▼
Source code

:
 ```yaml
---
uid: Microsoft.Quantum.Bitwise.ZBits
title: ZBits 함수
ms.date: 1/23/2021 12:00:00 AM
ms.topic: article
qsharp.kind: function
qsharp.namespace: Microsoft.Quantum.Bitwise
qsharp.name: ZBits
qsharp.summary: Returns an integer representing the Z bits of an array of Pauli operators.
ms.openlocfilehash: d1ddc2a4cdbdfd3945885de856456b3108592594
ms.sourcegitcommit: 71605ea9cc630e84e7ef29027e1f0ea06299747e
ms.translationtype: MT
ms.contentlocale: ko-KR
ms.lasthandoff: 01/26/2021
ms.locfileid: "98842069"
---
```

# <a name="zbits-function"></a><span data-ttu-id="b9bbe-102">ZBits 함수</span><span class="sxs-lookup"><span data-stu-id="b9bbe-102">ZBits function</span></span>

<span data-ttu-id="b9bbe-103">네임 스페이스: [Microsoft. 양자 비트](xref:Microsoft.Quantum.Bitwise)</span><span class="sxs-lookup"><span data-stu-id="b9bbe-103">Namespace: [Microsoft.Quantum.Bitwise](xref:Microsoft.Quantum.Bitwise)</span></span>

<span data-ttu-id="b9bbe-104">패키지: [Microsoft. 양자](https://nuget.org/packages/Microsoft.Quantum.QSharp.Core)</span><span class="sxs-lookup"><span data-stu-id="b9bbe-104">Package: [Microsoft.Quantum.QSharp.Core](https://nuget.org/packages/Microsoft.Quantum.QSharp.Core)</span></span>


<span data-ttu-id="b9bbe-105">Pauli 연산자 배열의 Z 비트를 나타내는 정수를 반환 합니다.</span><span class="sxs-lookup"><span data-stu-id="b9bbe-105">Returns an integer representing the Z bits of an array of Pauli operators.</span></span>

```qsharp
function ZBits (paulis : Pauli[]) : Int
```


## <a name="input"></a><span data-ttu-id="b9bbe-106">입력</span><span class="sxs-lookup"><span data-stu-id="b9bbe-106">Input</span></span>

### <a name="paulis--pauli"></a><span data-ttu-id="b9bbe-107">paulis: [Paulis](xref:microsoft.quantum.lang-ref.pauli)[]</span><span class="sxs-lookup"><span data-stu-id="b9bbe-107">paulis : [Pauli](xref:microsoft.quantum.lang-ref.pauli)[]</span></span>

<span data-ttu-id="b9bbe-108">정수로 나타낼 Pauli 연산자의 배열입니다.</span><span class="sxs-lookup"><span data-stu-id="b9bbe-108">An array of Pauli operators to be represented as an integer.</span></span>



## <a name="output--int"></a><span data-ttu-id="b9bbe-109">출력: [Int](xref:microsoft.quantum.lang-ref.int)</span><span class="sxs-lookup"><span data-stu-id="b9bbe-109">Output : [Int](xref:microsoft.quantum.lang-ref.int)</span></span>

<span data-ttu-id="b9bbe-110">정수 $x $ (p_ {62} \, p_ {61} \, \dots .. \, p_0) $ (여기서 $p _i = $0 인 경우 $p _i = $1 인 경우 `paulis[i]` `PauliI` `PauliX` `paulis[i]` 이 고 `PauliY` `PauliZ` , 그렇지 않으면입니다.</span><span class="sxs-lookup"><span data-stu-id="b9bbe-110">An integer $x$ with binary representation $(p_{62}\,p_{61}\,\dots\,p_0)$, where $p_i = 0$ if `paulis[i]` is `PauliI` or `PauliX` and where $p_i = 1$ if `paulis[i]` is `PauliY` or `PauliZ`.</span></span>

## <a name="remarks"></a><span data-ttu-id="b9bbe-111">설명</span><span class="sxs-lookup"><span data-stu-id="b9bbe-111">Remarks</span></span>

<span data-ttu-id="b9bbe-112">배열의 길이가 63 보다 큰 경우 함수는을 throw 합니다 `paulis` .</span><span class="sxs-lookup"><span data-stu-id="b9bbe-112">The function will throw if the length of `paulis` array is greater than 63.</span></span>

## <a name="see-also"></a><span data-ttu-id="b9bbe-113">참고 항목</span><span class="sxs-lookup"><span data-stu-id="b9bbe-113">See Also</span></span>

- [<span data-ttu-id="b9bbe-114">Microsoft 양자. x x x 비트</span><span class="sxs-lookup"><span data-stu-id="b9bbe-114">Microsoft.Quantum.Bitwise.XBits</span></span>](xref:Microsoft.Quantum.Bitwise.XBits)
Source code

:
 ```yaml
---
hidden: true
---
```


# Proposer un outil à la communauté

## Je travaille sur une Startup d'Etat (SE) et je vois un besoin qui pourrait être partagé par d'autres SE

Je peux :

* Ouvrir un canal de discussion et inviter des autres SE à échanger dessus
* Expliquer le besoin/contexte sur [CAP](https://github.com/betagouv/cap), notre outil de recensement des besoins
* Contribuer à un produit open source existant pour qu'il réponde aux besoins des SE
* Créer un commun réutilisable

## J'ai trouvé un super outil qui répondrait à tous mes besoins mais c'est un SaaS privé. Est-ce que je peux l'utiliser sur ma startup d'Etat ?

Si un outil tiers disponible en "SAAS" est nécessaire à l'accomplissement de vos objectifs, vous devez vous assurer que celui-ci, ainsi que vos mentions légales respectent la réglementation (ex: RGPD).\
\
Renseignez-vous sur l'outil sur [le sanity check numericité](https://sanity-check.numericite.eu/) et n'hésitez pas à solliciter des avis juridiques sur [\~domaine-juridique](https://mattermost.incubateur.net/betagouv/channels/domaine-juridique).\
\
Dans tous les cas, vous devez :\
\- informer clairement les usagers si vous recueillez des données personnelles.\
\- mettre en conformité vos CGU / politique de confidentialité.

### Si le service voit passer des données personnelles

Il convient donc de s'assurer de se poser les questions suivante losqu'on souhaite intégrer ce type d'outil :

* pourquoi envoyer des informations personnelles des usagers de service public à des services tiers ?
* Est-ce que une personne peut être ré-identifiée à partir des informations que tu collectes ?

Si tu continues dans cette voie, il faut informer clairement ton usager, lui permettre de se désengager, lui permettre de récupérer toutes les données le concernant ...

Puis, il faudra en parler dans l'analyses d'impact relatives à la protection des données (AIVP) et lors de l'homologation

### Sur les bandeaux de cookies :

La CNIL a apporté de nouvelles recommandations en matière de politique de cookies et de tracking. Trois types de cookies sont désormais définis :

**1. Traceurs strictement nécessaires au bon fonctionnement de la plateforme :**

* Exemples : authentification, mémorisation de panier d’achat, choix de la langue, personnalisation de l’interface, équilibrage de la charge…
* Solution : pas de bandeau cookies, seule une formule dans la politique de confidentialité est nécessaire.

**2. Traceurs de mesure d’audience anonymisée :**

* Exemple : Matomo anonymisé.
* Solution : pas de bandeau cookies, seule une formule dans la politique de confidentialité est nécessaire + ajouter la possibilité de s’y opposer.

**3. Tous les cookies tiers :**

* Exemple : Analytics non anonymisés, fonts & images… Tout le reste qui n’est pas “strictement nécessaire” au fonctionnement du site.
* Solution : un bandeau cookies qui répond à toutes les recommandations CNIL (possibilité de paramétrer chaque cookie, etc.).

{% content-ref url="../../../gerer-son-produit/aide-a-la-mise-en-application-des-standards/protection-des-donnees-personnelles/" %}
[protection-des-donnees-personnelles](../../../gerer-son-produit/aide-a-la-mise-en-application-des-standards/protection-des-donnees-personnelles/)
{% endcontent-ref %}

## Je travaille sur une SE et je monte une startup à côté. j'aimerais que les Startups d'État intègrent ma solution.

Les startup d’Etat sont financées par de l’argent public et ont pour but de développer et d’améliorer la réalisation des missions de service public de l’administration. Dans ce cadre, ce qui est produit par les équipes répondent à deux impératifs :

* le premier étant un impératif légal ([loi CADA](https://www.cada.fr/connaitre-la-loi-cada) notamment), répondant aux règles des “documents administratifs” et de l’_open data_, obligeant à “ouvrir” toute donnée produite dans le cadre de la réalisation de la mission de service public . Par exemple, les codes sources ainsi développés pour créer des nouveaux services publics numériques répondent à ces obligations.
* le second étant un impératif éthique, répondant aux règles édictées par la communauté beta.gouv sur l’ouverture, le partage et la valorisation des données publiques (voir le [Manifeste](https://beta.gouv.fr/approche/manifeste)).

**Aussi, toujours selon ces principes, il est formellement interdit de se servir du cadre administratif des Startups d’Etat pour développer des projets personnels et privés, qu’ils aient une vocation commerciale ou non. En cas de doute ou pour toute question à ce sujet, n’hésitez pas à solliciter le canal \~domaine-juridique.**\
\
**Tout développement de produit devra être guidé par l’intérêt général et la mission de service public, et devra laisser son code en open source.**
▲
Assignment:
All lines above from the one containing "la plateforme :**" to the one containing "cookies tiers :**" must be repeated exactly, both lines included, and no others.

Response to this task:
**1. Traceurs strictement nécessaires au bon fonctionnement de la plateforme :**

* Exemples : authentification, mémorisation de panier d’achat, choix de la langue, personnalisation de l’interface, équilibrage de la charge…
* Solution : pas de bandeau cookies, seule une formule dans la politique de confidentialité est nécessaire.

**2. Traceurs de mesure d’audience anonymisée :**

* Exemple : Matomo anonymisé.
* Solution : pas de bandeau cookies, seule une formule dans la politique de confidentialité est nécessaire + ajouter la possibilité de s’y opposer.

**3. Tous les cookies tiers :**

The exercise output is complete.